TASK DESCRIPTION >>
The result should be a verbatim copy of the whole listing.

SUPPLIED RECORDS >>

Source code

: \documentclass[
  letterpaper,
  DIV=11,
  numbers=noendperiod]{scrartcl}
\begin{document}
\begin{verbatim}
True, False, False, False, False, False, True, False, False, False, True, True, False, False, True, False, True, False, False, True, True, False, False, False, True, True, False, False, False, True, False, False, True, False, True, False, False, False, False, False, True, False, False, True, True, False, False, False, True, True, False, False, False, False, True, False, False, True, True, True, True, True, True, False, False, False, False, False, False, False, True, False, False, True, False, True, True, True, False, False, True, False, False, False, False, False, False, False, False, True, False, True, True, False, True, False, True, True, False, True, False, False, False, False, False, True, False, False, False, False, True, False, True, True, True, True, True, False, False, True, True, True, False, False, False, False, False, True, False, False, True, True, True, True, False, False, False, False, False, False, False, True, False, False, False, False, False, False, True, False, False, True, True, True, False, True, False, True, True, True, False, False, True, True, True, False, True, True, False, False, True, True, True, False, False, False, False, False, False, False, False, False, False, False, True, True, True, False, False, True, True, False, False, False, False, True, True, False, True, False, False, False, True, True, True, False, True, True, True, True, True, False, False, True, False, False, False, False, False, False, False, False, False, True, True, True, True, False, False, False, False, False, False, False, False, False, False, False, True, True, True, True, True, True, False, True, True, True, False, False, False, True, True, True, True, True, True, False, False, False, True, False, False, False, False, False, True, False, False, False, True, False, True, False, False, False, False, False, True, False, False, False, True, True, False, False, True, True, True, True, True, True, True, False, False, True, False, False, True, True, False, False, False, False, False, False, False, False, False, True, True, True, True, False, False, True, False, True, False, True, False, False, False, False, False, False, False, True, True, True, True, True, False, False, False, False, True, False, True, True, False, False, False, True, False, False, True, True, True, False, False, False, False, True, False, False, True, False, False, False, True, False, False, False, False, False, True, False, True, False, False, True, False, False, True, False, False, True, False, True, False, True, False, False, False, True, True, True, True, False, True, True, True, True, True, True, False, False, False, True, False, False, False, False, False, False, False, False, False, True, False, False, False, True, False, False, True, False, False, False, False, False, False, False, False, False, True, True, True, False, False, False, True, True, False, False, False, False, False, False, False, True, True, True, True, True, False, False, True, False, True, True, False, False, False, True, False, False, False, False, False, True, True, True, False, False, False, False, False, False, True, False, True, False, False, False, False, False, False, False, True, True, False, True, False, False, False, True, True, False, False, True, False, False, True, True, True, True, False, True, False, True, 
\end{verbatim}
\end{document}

FINAL ANSWER >>
Source code

: \documentclass[
  letterpaper,
  DIV=11,
  numbers=noendperiod]{scrartcl}
\begin{document}
\begin{verbatim}
True, False, False, False, False, False, True, False, False, False, True, True, False, False, True, False, True, False, False, True, True, False, False, False, True, True, False, False, False, True, False, False, True, False, True, False, False, False, False, False, True, False, False, True, True, False, False, False, True, True, False, False, False, False, True, False, False, True, True, True, True, True, True, False, False, False, False, False, False, False, True, False, False, True, False, True, True, True, False, False, True, False, False, False, False, False, False, False, False, True, False, True, True, False, True, False, True, True, False, True, False, False, False, False, False, True, False, False, False, False, True, False, True, True, True, True, True, False, False, True, True, True, False, False, False, False, False, True, False, False, True, True, True, True, False, False, False, False, False, False, False, True, False, False, False, False, False, False, True, False, False, True, True, True, False, True, False, True, True, True, False, False, True, True, True, False, True, True, False, False, True, True, True, False, False, False, False, False, False, False, False, False, False, False, True, True, True, False, False, True, True, False, False, False, False, True, True, False, True, False, False, False, True, True, True, False, True, True, True, True, True, False, False, True, False, False, False, False, False, False, False, False, False, True, True, True, True, False, False, False, False, False, False, False, False, False, False, False, True, True, True, True, True, True, False, True, True, True, False, False, False, True, True, True, True, True, True, False, False, False, True, False, False, False, False, False, True, False, False, False, True, False, True, False, False, False, False, False, True, False, False, False, True, True, False, False, True, True, True, True, True, True, True, False, False, True, False, False, True, True, False, False, False, False, False, False, False, False, False, True, True, True, True, False, False, True, False, True, False, True, False, False, False, False, False, False, False, True, True, True, True, True, False, False, False, False, True, False, True, True, False, False, False, True, False, False, True, True, True, False, False, False, False, True, False, False, True, False, False, False, True, False, False, False, False, False, True, False, True, False, False, True, False, False, True, False, False, True, False, True, False, True, False, False, False, True, True, True, True, False, True, True, True, True, True, True, False, False, False, True, False, False, False, False, False, False, False, False, False, True, False, False, False, True, False, False, True, False, False, False, False, False, False, False, False, False, True, True, True, False, False, False, True, True, False, False, False, False, False, False, False, True, True, True, True, True, False, False, True, False, True, True, False, False, False, True, False, False, False, False, False, True, True, True, False, False, False, False, False, False, True, False, True, False, False, False, False, False, False, False, True, True, False, True, False, False, False, True, True, False, False, True, False, False, True, True, True, True, False, True, False, True, 
\end{verbatim}
\end{document}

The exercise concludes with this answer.